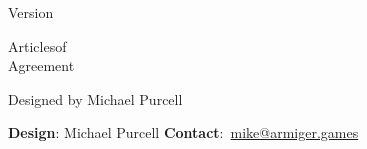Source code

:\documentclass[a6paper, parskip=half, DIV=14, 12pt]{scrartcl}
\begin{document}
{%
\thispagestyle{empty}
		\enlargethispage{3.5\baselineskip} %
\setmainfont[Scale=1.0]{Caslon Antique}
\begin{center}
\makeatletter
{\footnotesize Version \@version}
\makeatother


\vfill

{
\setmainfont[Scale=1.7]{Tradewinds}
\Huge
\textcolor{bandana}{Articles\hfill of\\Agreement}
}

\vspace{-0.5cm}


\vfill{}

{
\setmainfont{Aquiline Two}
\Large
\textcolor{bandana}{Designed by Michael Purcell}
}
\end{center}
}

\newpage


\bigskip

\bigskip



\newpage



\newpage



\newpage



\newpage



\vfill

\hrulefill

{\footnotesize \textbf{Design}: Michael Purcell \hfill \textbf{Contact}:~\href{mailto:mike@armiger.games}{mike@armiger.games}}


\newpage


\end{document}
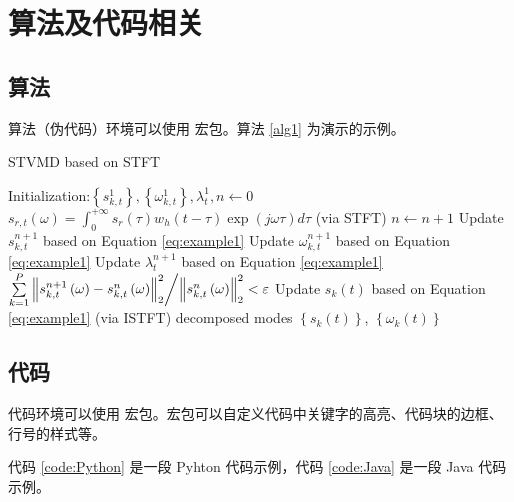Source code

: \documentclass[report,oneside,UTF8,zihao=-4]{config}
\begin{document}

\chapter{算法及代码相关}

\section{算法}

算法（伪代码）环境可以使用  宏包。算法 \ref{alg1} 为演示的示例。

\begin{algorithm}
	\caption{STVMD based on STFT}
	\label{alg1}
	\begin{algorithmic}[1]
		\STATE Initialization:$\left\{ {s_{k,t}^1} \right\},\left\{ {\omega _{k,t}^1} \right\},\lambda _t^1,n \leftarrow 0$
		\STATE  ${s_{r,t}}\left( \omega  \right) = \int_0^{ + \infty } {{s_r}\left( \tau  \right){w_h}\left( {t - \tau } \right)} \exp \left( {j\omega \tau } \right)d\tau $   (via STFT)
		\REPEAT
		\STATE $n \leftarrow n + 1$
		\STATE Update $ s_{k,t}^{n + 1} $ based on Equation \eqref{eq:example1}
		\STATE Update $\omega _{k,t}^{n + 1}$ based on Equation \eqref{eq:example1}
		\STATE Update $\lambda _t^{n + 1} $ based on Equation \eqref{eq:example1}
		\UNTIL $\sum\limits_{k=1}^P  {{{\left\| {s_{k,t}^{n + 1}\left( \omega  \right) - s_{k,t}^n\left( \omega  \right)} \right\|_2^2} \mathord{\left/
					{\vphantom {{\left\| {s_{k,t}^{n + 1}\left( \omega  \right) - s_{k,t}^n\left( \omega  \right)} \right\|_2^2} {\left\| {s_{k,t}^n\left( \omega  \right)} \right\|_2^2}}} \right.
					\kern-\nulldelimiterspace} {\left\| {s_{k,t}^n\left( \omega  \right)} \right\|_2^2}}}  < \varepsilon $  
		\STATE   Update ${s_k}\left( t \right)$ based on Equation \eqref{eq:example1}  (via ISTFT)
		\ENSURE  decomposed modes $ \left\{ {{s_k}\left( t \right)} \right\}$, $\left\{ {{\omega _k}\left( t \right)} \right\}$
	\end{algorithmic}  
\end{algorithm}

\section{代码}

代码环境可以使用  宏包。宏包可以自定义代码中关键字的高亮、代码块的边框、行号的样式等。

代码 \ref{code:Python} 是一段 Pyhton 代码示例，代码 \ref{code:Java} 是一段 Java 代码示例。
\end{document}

★ ★ ★ ★

> **Exercise details**: Can the entries above be repeated exactly, without their pictures?

> **Output for this task**:
Source code

:\documentclass[a6paper, parskip=half, DIV=14, 12pt]{scrartcl}
\begin{document}
{%
\thispagestyle{empty}
		\enlargethispage{3.5\baselineskip} %
\setmainfont[Scale=1.0]{Caslon Antique}
\begin{center}
\makeatletter
{\footnotesize Version \@version}
\makeatother


\vfill

{
\setmainfont[Scale=1.7]{Tradewinds}
\Huge
\textcolor{bandana}{Articles\hfill of\\Agreement}
}

\vspace{-0.5cm}


\vfill{}

{
\setmainfont{Aquiline Two}
\Large
\textcolor{bandana}{Designed by Michael Purcell}
}
\end{center}
}

\newpage


\bigskip

\bigskip



\newpage



\newpage



\newpage



\newpage



\vfill

\hrulefill

{\footnotesize \textbf{Design}: Michael Purcell \hfill \textbf{Contact}:~\href{mailto:mike@armiger.games}{mike@armiger.games}}


\newpage


\end{document}
Source code

: \documentclass[report,oneside,UTF8,zihao=-4]{config}
\begin{document}

\chapter{算法及代码相关}

\section{算法}

算法（伪代码）环境可以使用  宏包。算法 \ref{alg1} 为演示的示例。

\begin{algorithm}
	\caption{STVMD based on STFT}
	\label{alg1}
	\begin{algorithmic}[1]
		\STATE Initialization:$\left\{ {s_{k,t}^1} \right\},\left\{ {\omega _{k,t}^1} \right\},\lambda _t^1,n \leftarrow 0$
		\STATE  ${s_{r,t}}\left( \omega  \right) = \int_0^{ + \infty } {{s_r}\left( \tau  \right){w_h}\left( {t - \tau } \right)} \exp \left( {j\omega \tau } \right)d\tau $   (via STFT)
		\REPEAT
		\STATE $n \leftarrow n + 1$
		\STATE Update $ s_{k,t}^{n + 1} $ based on Equation \eqref{eq:example1}
		\STATE Update $\omega _{k,t}^{n + 1}$ based on Equation \eqref{eq:example1}
		\STATE Update $\lambda _t^{n + 1} $ based on Equation \eqref{eq:example1}
		\UNTIL $\sum\limits_{k=1}^P  {{{\left\| {s_{k,t}^{n + 1}\left( \omega  \right) - s_{k,t}^n\left( \omega  \right)} \right\|_2^2} \mathord{\left/
					{\vphantom {{\left\| {s_{k,t}^{n + 1}\left( \omega  \right) - s_{k,t}^n\left( \omega  \right)} \right\|_2^2} {\left\| {s_{k,t}^n\left( \omega  \right)} \right\|_2^2}}} \right.
					\kern-\nulldelimiterspace} {\left\| {s_{k,t}^n\left( \omega  \right)} \right\|_2^2}}}  < \varepsilon $  
		\STATE   Update ${s_k}\left( t \right)$ based on Equation \eqref{eq:example1}  (via ISTFT)
		\ENSURE  decomposed modes $ \left\{ {{s_k}\left( t \right)} \right\}$, $\left\{ {{\omega _k}\left( t \right)} \right\}$
	\end{algorithmic}  
\end{algorithm}

\section{代码}

代码环境可以使用  宏包。宏包可以自定义代码中关键字的高亮、代码块的边框、行号的样式等。

代码 \ref{code:Python} 是一段 Pyhton 代码示例，代码 \ref{code:Java} 是一段 Java 代码示例。
\end{document}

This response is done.